I want to show that $\phi_k$ is the limit of $f_n$ and the integral of that integrable function is the limit of the Cauchy sequence in measure. But I get stuck here. Could anyone helps me finish the proof or I'm not going in the right direction?

Answer 1

For your question, it is equivalent to showing that $L^{1}(\Omega)$ is complete with respect to $||\cdot||_{1}$-norm. Recall that for an abstract normed space $(X,||\cdot||)$, the norm is complete iff for any sequence $(x_{n})$ in $X$, $\lim_{n\rightarrow\infty}\sum_{k=1}^{n}x_{k}$ exists whenever $\sum_{k=1}^{\infty}||x_{k}||<\infty$. (The proof is elementary and is not difficult).

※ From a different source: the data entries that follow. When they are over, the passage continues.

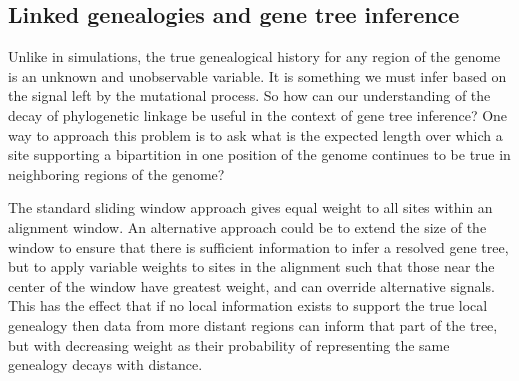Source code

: \documentclass[11pt]{article}
\begin{document}


 
\subsection{Linked genealogies and gene tree inference}

Unlike in simulations, the true genealogical history for any region of the genome is an unknown and unobservable variable. It is something we must infer based on the signal left by the mutational process. So how can our understanding of the decay of phylogenetic linkage be useful in the context of gene tree inference? One way to approach this problem is to ask what is the expected length over which a site supporting a bipartition in one position of the genome continues to be true in neighboring regions of the genome? 

The standard sliding window approach gives equal weight to all sites within an alignment window. An alternative approach could be to extend the size of the window to ensure that there is sufficient information to infer a resolved gene tree, but to apply variable weights to sites in the alignment such that those near the center of the window have greatest weight, and can override alternative signals. This has the effect that if no local information exists to support the true local genealogy then data from more distant regions can inform that part of the tree, but with decreasing weight as their probability of representing the same genealogy decays with distance. 
\end{document}
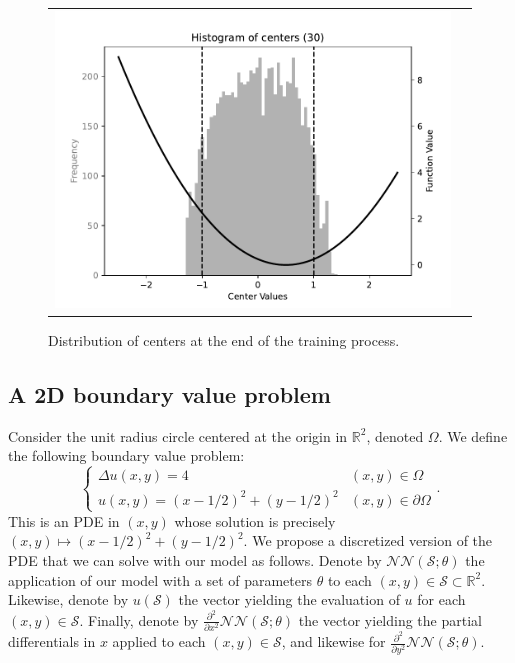 \documentclass[12pt]{report} %
\begin{document}
\begin{figure}
\begin{tabular}{cc}
    \includegraphics[width=.6\textwidth, clip=true,trim={.5cm 0 .5cm 0}]{imagenes/experiments/1d/ode/histogram-centers-C30.pdf}
  \end{tabular}
  \caption{Distribution of centers at the end of the training process.}
  \label{fig:ode-1d-distribution-of-centers}
\end{figure}

\clearpage

\subsection*{A 2D boundary value problem}

Consider the unit radius circle centered at the origin in $\mathbb{R}^2$,
denoted $\Omega$. We define the following boundary value problem:
\begin{equation}
  \left\{\begin{array}{ll}
    \Delta u (x, y) = 4                      & (x, y) \in \Omega          \\
    u (x, y) = (x - 1 / 2)^2 + (y - 1 / 2)^2 & (x, y) \in \partial \Omega
  \end{array}\right. . \label{eqn:bvp-2d}
\end{equation}
This is an PDE in $(x, y)$ whose solution is precisely $(x, y) \mapsto (x - 1
  / 2)^2 + (y - 1 / 2)^2$. We propose a discretized version of the PDE that we
can solve with our model as follows. Denote by $\mathcal{N}\mathcal{N}
  (\mathcal{S}; \theta)$ the application of our model with a set of parameters
$\theta$ to each $(x, y) \in \mathcal{S} \subset \mathbb{R}^2$. Likewise,
denote by $u (\mathcal{S})$ the vector yielding the evaluation of $u$ for each
$(x, y) \in \mathcal{S}$. Finally, denote by $\frac{\partial^2}{\partial x^2}
  \mathcal{N}\mathcal{N} (\mathcal{S}; \theta)$ the vector yielding the partial
differentials in $x$ applied to each $(x, y) \in \mathcal{S}$, and likewise
for $\frac{\partial^2}{\partial y^2} \mathcal{N}\mathcal{N} (\mathcal{S};
  \theta)$.
\end{document}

We assume the above proposition without proof (if you really need it, I can re-produce it for you.). Let $(f_{n})$ be a sequence in $L^{1}(\Omega)$ such that $\sum_{k=1}^{\infty}||f_{k}||_{1}<\infty$. For each $n$, define $S_{n}=\sum_{k=1}^{n}|f_{k}|$. Clearly, for each $x\in\Omega$, $0\leq S_{1}(x)\leq S_{2}(x)\leq\ldots$. Therefore $S(x)=\lim_{n\rightarrow\infty}S_{n}(x)$ exists and is measurable (but $S(x)$ may be $+\infty$). By monotone convergence theorem, $$ \int S(x)dx=\lim_{n\rightarrow\infty}\int S_{n}(x)dx=\lim_{n\rightarrow\infty}\sum_{k=1}^{n}||f_{k}||_{1}<\infty. $$ That is, $S$ is integrable. In particular, $S(x)<\infty$ for $x$-a.e. Denote $A=\{x\in\Omega\mid S(x)<\infty\}$, which is a measurable set. For each $x\in A$, the series $\sum_{k=1}^{\infty}|f_{k}(x)|$ converges, so $\sum_{k=1}^{\infty}f_{k}(x)$ also converges (which is a consequence of the completeness of $\mathbb{R}$). Define $f(x)=\sum_{k=1}^{\infty}f_{k}(x)$ if $x\in A$ and $f(x)=0$ if $x\in A^{c}$, then $f$ is measurable. Lastly, verify that $||\sum_{k=1}^{n}f_{k}-f||_{1}\rightarrow0$ as $n\rightarrow\infty$.

Answer 2

HINT

I suggest to take a look at the proof of this theorem:

A normed space $X$ is complete iff every absolutely convergent series converges in $X$

You can use the technique of the proof of this theorem to construct a convergence subsequence of your Cauchy sequence.

Then use the fact that if a Cauchy sequence has a convergent subsequence to some limit $x$ than it converges to the same limit $x$

After you find the limit prove that is integrable.